The boys headed to Japan‘s Arita to work on their third record in relative isolation, completely removed from so-called “external influences“. In Japan they could focus on crafting the songs they had already sketched out at home in Brisbane, and could “look inwards more“.

Although they didn’t ultimately use much from their adventure, the trip was still a kind of a homecoming of sorts. Sean explains: “Our heritage is Japanese, like half of it, and they’re very superstitious. And, still, there’s shrines everywhere and they’re very spiritual still. But we’re not, well, I’m not spiritual, I don’t know about him.

Lachlan picks up the ‘spirituality’ thread: “I think we have that appreciation, that respect, kinda sensitivity for the reverence of spirits and shit, because our grandmother has been in a couple of cults. Like the ESP cult, and she taught our mother certain healing rituals.

Hold up: before anyone jumps to any conclusions, yes the notorious NXIVM cult, featuring Smallville‘s Allison Mack – the ones with the branding and grim af sexual assault claims – did call their early offerings ‘Executive Success Programs‘ or ESPs. No. This is not that.

In a Japanese context, ESP refers to Extra-Sensory-Perception Kagaku Kenkyūjo, a new religious movement, founded in 1975, which reached its peak with a membership of 16,000 in the ’90s.

She hasn’t got the ESP logo or anything on her chest. But mum would do these healing rituals to us when we were sick that were based on the ESP cult. Whether or not that did anything, it was really calming. It was incredibly calming, it was really nice. There was nothing negative associated with the whole cult thing. Our grandma really only wants us to eat healthy, organic food, etcetera, stuff like that.

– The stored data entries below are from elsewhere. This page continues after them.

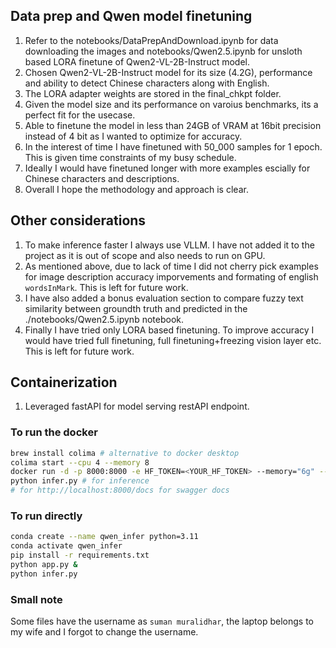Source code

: ## Data prep and Qwen model finetuning
1. Refer to the notebooks/DataPrepAndDownload.ipynb for data downloading the images and notebooks/Qwen2.5.ipynb for unsloth based
LORA finetune of Qwen2-VL-2B-Instruct model.
2. Chosen Qwen2-VL-2B-Instruct model for its size (4.2G), performance and ability to detect Chinese characters along with English.
3. The LORA adapter weights are stored in the final_chkpt folder.
4. Given the model size and its performance on varoius benchmarks, its a perfect fit for the usecase.
5. Able to finetune the model in less than 24GB of VRAM at 16bit precision instead of 4 bit as I wanted to optimize for accuracy.
6. In the interest of time I have finetuned with 50_000 samples for 1 epoch. This is given time constraints of my busy schedule. 
7. Ideally I would have finetuned longer with more  examples escially for Chinese characters and descriptions.
8. Overall I hope the methodology and approach is clear.

## Other considerations
1. To make inference faster I always use VLLM. I have not added it to the project as it is out of scope and also needs to run on GPU.
2. As mentioned above, due to lack of time I did not cherry pick examples for image description accuracy imporvements and formating of english `wordsInMark`. This is left for future work.
3. I have also added a bonus evaluation section to compare fuzzy text similarity between groundth truth and predicted in the ./notebooks/Qwen2.5.ipynb notebook.
4. Finally I have tried only LORA based finetuning. To improve accuracy I would have tried full finetuning, full finetuning+freezing vision layer etc. This is left for future work.


## Containerization
1. Leveraged fastAPI for model serving restAPI endpoint.


### To run the docker 
```bash
brew install colima # alternative to docker desktop
colima start --cpu 4 --memory 8
docker run -d -p 8000:8000 -e HF_TOKEN=<YOUR_HF_TOKEN> --memory="6g" --name qwen-vl-api qwen-vl-api
python infer.py # for inference
# for http://localhost:8000/docs for swagger docs
```

### To run directly
```bash
conda create --name qwen_infer python=3.11
conda activate qwen_infer
pip install -r requirements.txt
python app.py &
python infer.py
```
### Small note
Some files have the username as `suman muralidhar`, the laptop belongs to my wife and I forgot to change the username.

In the process of putting together Yumeno Garden, Sean found himself influenced in his thinking about music by works as diverse as the Afrobeat of Fela Kuti to the ’70s post-punk of Wire, and of course the figureheads of the ’00s New York indie scene, The Strokes.

Still, as Lachlan says, their influences are “already set in concrete“: “Now we know what we do, it’s more we’re just trying to embrace our own [sound].”

Sean expands, talking so excitedly his passion for his work, and for music generally, is palpable:

We don’t like to do the flavour of the month thing and just smash out an album in a different style. It’s like War on Drugs. War on Drugs is a huge thing, and I’ve seen quite a few bands suddenly flip over into War on Drugs’ style. I just don’t really like that sort of thing. I just wanted to stay original, like how we started, but with a little bit more of course. But always try to stay true to [ourselves].

Sean touches on the problems they had with their second album, 2015’s Wellness, where he tried out a range of styles and genres that didn’t feel right, that weren’t Last Dinosaurs doing Last Dinosaurs. They ended up with a record that didn’t “sound how we wanted it to sound… Maybe people could tell we didn’t have much faith in it“.

I should’ve just stuck to the original guns and just gone more indie-rock. I know especially now, indie-rock is considered to be pretty dead these days, which I understand, but that doesn’t mean I’m gonna change my style. Because I believe in sticking to it, and being true to yourself as a band.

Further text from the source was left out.